> **YOUR ASSIGNMENT**
Type out the full set of entries again, unchanged.

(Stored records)
=== Section Start ===

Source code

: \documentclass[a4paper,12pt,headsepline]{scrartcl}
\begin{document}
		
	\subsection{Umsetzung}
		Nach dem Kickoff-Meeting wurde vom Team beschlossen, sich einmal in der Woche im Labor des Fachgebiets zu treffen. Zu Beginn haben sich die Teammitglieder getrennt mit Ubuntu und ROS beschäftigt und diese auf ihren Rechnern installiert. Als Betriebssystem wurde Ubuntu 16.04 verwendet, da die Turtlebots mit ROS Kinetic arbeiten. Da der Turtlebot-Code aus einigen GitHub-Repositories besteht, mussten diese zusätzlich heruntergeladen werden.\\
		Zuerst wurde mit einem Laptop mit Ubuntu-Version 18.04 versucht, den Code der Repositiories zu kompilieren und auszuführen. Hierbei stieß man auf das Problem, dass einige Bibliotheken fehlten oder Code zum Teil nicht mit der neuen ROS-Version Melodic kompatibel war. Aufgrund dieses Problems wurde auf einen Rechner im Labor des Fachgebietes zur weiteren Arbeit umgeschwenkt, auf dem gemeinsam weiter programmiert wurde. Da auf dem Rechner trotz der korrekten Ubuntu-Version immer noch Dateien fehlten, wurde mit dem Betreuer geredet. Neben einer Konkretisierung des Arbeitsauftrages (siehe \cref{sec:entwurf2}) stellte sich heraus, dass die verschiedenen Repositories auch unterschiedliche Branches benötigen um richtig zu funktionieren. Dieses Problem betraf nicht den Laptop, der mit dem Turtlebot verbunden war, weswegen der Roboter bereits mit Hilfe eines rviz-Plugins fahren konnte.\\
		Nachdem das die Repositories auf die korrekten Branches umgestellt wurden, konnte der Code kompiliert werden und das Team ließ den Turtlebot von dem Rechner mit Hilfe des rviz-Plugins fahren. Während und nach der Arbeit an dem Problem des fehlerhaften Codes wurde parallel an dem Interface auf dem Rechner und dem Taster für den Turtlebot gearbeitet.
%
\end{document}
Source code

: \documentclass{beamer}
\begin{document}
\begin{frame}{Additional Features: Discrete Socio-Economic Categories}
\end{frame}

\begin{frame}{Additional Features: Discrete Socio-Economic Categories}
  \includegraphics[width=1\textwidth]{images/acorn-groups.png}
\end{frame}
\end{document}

=== Section End ===

> **SOLUTION TO THE EXERCISE**
Source code

: \documentclass[a4paper,12pt,headsepline]{scrartcl}
\begin{document}
		
	\subsection{Umsetzung}
		Nach dem Kickoff-Meeting wurde vom Team beschlossen, sich einmal in der Woche im Labor des Fachgebiets zu treffen. Zu Beginn haben sich die Teammitglieder getrennt mit Ubuntu und ROS beschäftigt und diese auf ihren Rechnern installiert. Als Betriebssystem wurde Ubuntu 16.04 verwendet, da die Turtlebots mit ROS Kinetic arbeiten. Da der Turtlebot-Code aus einigen GitHub-Repositories besteht, mussten diese zusätzlich heruntergeladen werden.\\
		Zuerst wurde mit einem Laptop mit Ubuntu-Version 18.04 versucht, den Code der Repositiories zu kompilieren und auszuführen. Hierbei stieß man auf das Problem, dass einige Bibliotheken fehlten oder Code zum Teil nicht mit der neuen ROS-Version Melodic kompatibel war. Aufgrund dieses Problems wurde auf einen Rechner im Labor des Fachgebietes zur weiteren Arbeit umgeschwenkt, auf dem gemeinsam weiter programmiert wurde. Da auf dem Rechner trotz der korrekten Ubuntu-Version immer noch Dateien fehlten, wurde mit dem Betreuer geredet. Neben einer Konkretisierung des Arbeitsauftrages (siehe \cref{sec:entwurf2}) stellte sich heraus, dass die verschiedenen Repositories auch unterschiedliche Branches benötigen um richtig zu funktionieren. Dieses Problem betraf nicht den Laptop, der mit dem Turtlebot verbunden war, weswegen der Roboter bereits mit Hilfe eines rviz-Plugins fahren konnte.\\
		Nachdem das die Repositories auf die korrekten Branches umgestellt wurden, konnte der Code kompiliert werden und das Team ließ den Turtlebot von dem Rechner mit Hilfe des rviz-Plugins fahren. Während und nach der Arbeit an dem Problem des fehlerhaften Codes wurde parallel an dem Interface auf dem Rechner und dem Taster für den Turtlebot gearbeitet.
%
\end{document}
Source code

: \documentclass{beamer}
\begin{document}
\begin{frame}{Additional Features: Discrete Socio-Economic Categories}
\end{frame}

\begin{frame}{Additional Features: Discrete Socio-Economic Categories}
  \includegraphics[width=1\textwidth]{images/acorn-groups.png}
\end{frame}
\end{document}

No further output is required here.